Here at the hotel I meet people for two days mostly- some leave after a day and I never have any personal knowledge of them, apart from a brief ‘good morning, I hope you slept well’ (although that is actually a very loaded question for a hotelier which I tend to avoid, just in case they didn’t sleep well, and it had something to do with the hotel).
People pass by and often I spend some very pleasurable time with them, getting to know people very briefly, but not necessarily only superficially. I sometimes see one deep slice of them, but only one aspect, what can be gleaned from a few intense conversations. They seem to me like my life drawing encounters. My relationship with them is fleeting and not sustained. And it seems that this is what I have instinctively chosen, although I never knew it when I chose to become a hotelier…

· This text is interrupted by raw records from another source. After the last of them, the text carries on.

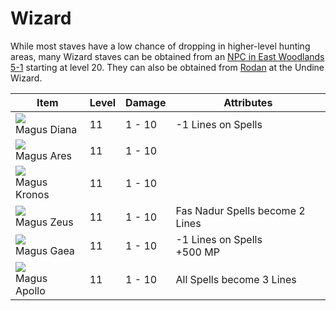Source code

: # Wizard

While most staves have a low chance of dropping in higher-level hunting areas, many Wizard staves can be obtained from an [NPC in East Woodlands 5-1](../../crafting/staff_crafting) starting at level 20. They can also be obtained from [Rodan](../../quests/undiam_village) at the Undine Wizard.

| Item | Level | Damage | Attributes |
|-|-|-|-|
| <img src="../../images/sprites/diana.png"/> <br> Magus Diana | 11 | 1 - 10 | -1 Lines on Spells |
| <img src="../../images/sprites/ares.png"/> <br> Magus Ares  | 11 | 1 - 10 | |
| <img src="../../images/sprites/kronos.png"/> <br> Magus Kronos | 11 | 1 - 10 | |
| <img src="../../images/sprites/zeus.png"/> <br> Magus Zeus | 11 | 1 - 10 | Fas Nadur Spells become 2 Lines |
| <img src="../../images/sprites/gaea.png"/> <br> Magus Gaea | 11 | 1 - 10 | -1 Lines on Spells <br> +500 MP |
| <img src="../../images/sprites/apollo.png"/> <br> Magus Apollo | 11 | 1 - 10 | All Spells become 3 Lines |


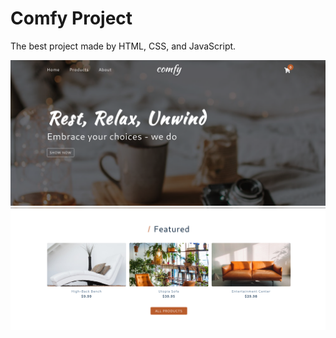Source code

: # Comfy Project

The best project made by HTML, CSS, and JavaScript.

![alt text](image.png)
![alt text](image-1.png)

Above to the right is Joel, an Israeli physicist who is on holiday in Mali with his wife Anat, a linguist. To the left of Anat you see the Swiss photographer Ralph. We had two lovely days together full of interesting discussions about EVERYTHING intermixed with a great deal of laughter. Joel told me that colours are light waves, and we perceive them as different colours because of the frequency of the waves- some are closer waves and some are longer. The sky for instance is blue because of this, (although I can’t quite remember whether the waves are long or short-) but of course you know all of this already. I asked if my new bogolan pattern could be used as an illustration of this light and colour phenomenon. He said it was perfect.

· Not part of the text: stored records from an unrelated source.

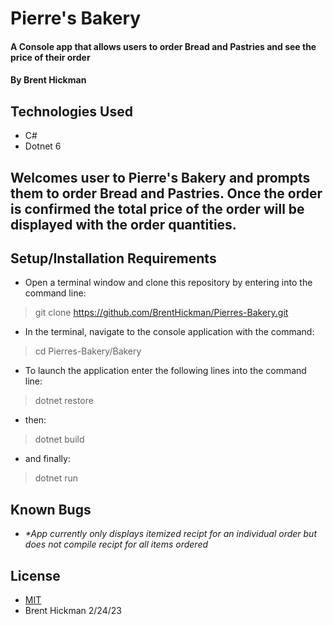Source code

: # Pierre's Bakery

#### A Console app that allows users to order Bread and Pastries and see the price of their order

#### By Brent Hickman

## Technologies Used

* C#
* Dotnet 6


## Welcomes user to Pierre's Bakery and prompts them to order Bread and Pastries. Once the order is confirmed the total price of the order will be displayed with the order quantities.

## Setup/Installation Requirements

* Open a terminal window and clone this repository by entering into the command line:
> git clone https://github.com/BrentHickman/Pierres-Bakery.git
* In the terminal, navigate to the console application with the command:
> cd Pierres-Bakery/Bakery
* To launch the application enter the following lines into the command line:
> dotnet restore
* then:
> dotnet build
* and finally:
> dotnet run

## Known Bugs

* _*App currently only displays itemized recipt for an individual order but does not compile recipt for all items ordered_

## License

* [MIT](https://opensource.org/licenses/MIT)
* Brent Hickman 2/24/23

Saturday, February 02, 2008

Yesterday there was a bleating sound disturbing the sleepy afternoon peace at Hotel Djenne Djenno. A lamb had strayed from its herd and made its way into the courtyard. We carried it outside the gates in the hope that it would soon find its mother again, but within minutes it had returned, clearly enjoying the hotel garden. We carried it out again, and it returned.
Finally I became all maternal and picked up the little thing. I carried it around with me all afternoon and cancelled the riding session with Napoleon. I went as far as to order a baby bottle to be sent over from the pharmacy. And then, just as we were getting on so well and enjoying bonding and quality time together a Fulani sherpherd arrived and sadly claimed his lamb back!

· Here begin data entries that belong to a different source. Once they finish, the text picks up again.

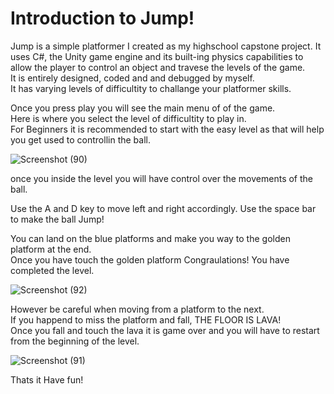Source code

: #  Introduction to Jump!

Jump is a simple platformer I created as my highschool capstone project. It uses C#, the Unity game engine and its built-ing physics capabilities to allow the player
to control an object and travese the levels of the game.  
It is entirely designed, coded and and debugged by myself.  
It has varying levels of difficultity to challange your platformer skills.  
  
Once you press play you will see the main menu of of the game.  
Here is where you select the level of difficultity to play in.  
For Beginners it is recommended to start with the easy level as that will help you get used to controllin the ball.  
  
![Screenshot (90)](https://github.com/qscguko/Jump/assets/113727850/5f9244c2-c57f-43d8-a77c-6ed7cfc1a180)  
  
once you inside the level you will have control over the movements of the ball.  
  
Use the A and D key to move left and right accordingly. Use the space bar to make the ball Jump!  
  
You can land on the blue platforms and make you way to the golden platform at the end.  
Once you have touch the golden platform Congraulations! You have completed the level.  
  
![Screenshot (92)](https://github.com/qscguko/Jump/assets/113727850/3dd31602-32fd-4ff8-9074-0552f97b23a7)  
  
 However be careful when moving from a platform to the next.  
 If you happend to miss the platform and fall, THE FLOOR IS LAVA!  
 Once you fall and touch the lava it is game over and you will have to restart from the beginning of the level.  
   
![Screenshot (91)](https://github.com/qscguko/Jump/assets/113727850/ea0d2c3a-a04f-4e53-8757-930afcd13053)  

Thats it Have fun!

oh! and I nearly forgot!! GO AND BUY THIS WEEK'S FRENCH ELLE!!! - the issue out the 28th January- it has a feature on Mali and it says when in Djenné you have to stay in Djenne Djenno!

Friday, February 01, 2008

West Africa is infuriating, invigorating, ridiculous, hilarious, confusing and many other things too. It is never ever boring.
One entertaining and somewhat unsettling habit in Mali relates to names and nicknames:
We have one Papa and two Babas at the hotel (both Papa and Baba are of course short for father). Petit Baba is about ten years old and only Papa the chef is old enough to have proved himself worthy of his name. I asked the name of a pretty young girl who comes to the hotel selling bananas, a niece of Papa’s, and I was told she was called ‘La Vieille’(the old one). Similarly Baba the waiter has a brother of tender age called ‘Vieux’. So why have they all been given these ill-fitting nicknames? It turns out that the nickname does not at all relate to its bearer but to the person in whose honour they have been named. La Vieille’s real name is Aminata, and she was named after her grandmother, who is of course an old woman, at least in African terms.

The best of all is the adorable little boy above who is called ‘Ancien Combattant’, (old or former fighter/soldier) which is shortened to ‘Ancien’. His real name is Lassana, and he is named after his great uncle who was a high ranking officer in Moussa Traore’s army.